Memorial Sloan-Kettering medical oncologist Dean Bajorin explains that bladder cancer treatment is based on the grade of the tumor (which is based on how the cells look under the microscope and the risk that the tumor will spread), its location, and the extent of the disease.
A low-grade, superficial tumor has a low risk of spreading and can be removed through a procedure called transurethral resection. Patients with this type of tumor are monitored every few months with cystoscopy. To reduce the risk of recurrence, the bladder may be treated with chemotherapy or with a medication called BCG, which stimulates the immune system. This treatment, which was developed at Memorial Sloan-Kettering, is infused into the bladder once a week for six weeks.
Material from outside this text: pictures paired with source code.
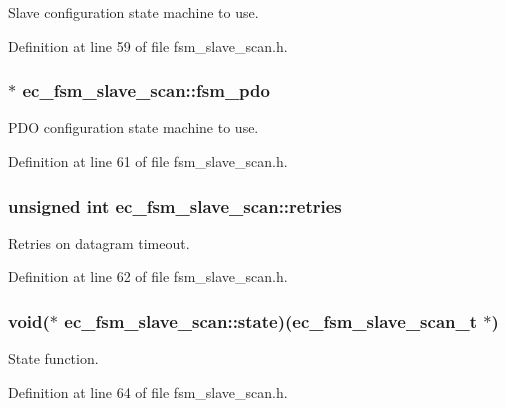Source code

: \-Slave configuration state machine to use. 



\-Definition at line 59 of file fsm\-\_\-slave\-\_\-scan.\-h.

\subsubsection[{fsm\-\_\-pdo}]{$\ast$ {\bf ec\-\_\-fsm\-\_\-slave\-\_\-scan\-::fsm\-\_\-pdo}}\label{structec__fsm__slave__scan_adb7c9afd6972b238a744177aaa869dd7}


\-P\-D\-O configuration state machine to use. 



\-Definition at line 61 of file fsm\-\_\-slave\-\_\-scan.\-h.

\subsubsection[{retries}]{\setlength{\rightskip}{0pt plus 5cm}unsigned int {\bf ec\-\_\-fsm\-\_\-slave\-\_\-scan\-::retries}}\label{structec__fsm__slave__scan_a1abcaa2e075365336e45fa216c2a6ac5}


\-Retries on datagram timeout. 



\-Definition at line 62 of file fsm\-\_\-slave\-\_\-scan.\-h.

\subsubsection[{state}]{\setlength{\rightskip}{0pt plus 5cm}void($\ast$ {\bf ec\-\_\-fsm\-\_\-slave\-\_\-scan\-::state})({\bf ec\-\_\-fsm\-\_\-slave\-\_\-scan\-\_\-t} $\ast$)}\label{structec__fsm__slave__scan_ab3ba7e958f1540f67f21367f96c68c47}


\-State function. 



\-Definition at line 64 of file fsm\-\_\-slave\-\_\-scan.\-h.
A combination of therapies is used to treat high-grade bladder tumors that have the potential to spread, especially those that have already invaded the muscle wall. Radiation oncologist Marisa Kollmeier says that some patients are candidates for a bladder-preserving treatment in which low-dose chemotherapy is used to enhance the effects of radiation therapy. Memorial Sloan-Kettering’s radiation oncology team uses the latest techniques to ensure the safety and effectiveness of radiation therapy for patients. Patients with extensive disease may require systemic chemotherapy followed by surgery to remove the bladder and reconstruct the urinary tract.
Radical cystectomy may offer better outcomes for people with invasive tumors throughout the bladder. In addition to removing the bladder, this procedure involves removal of other genitourinary organs, as well as pelvic lymph nodes, followed by reconstruction of the urinary tract. Patient outcomes and survival are better when all of the lymph nodes are removed, and when patients receive care from a multidisciplinary team with experience in treating bladder cancer. In some cases, the surgeon can remove part of the bladder and monitor patients regularly with cystoscopy.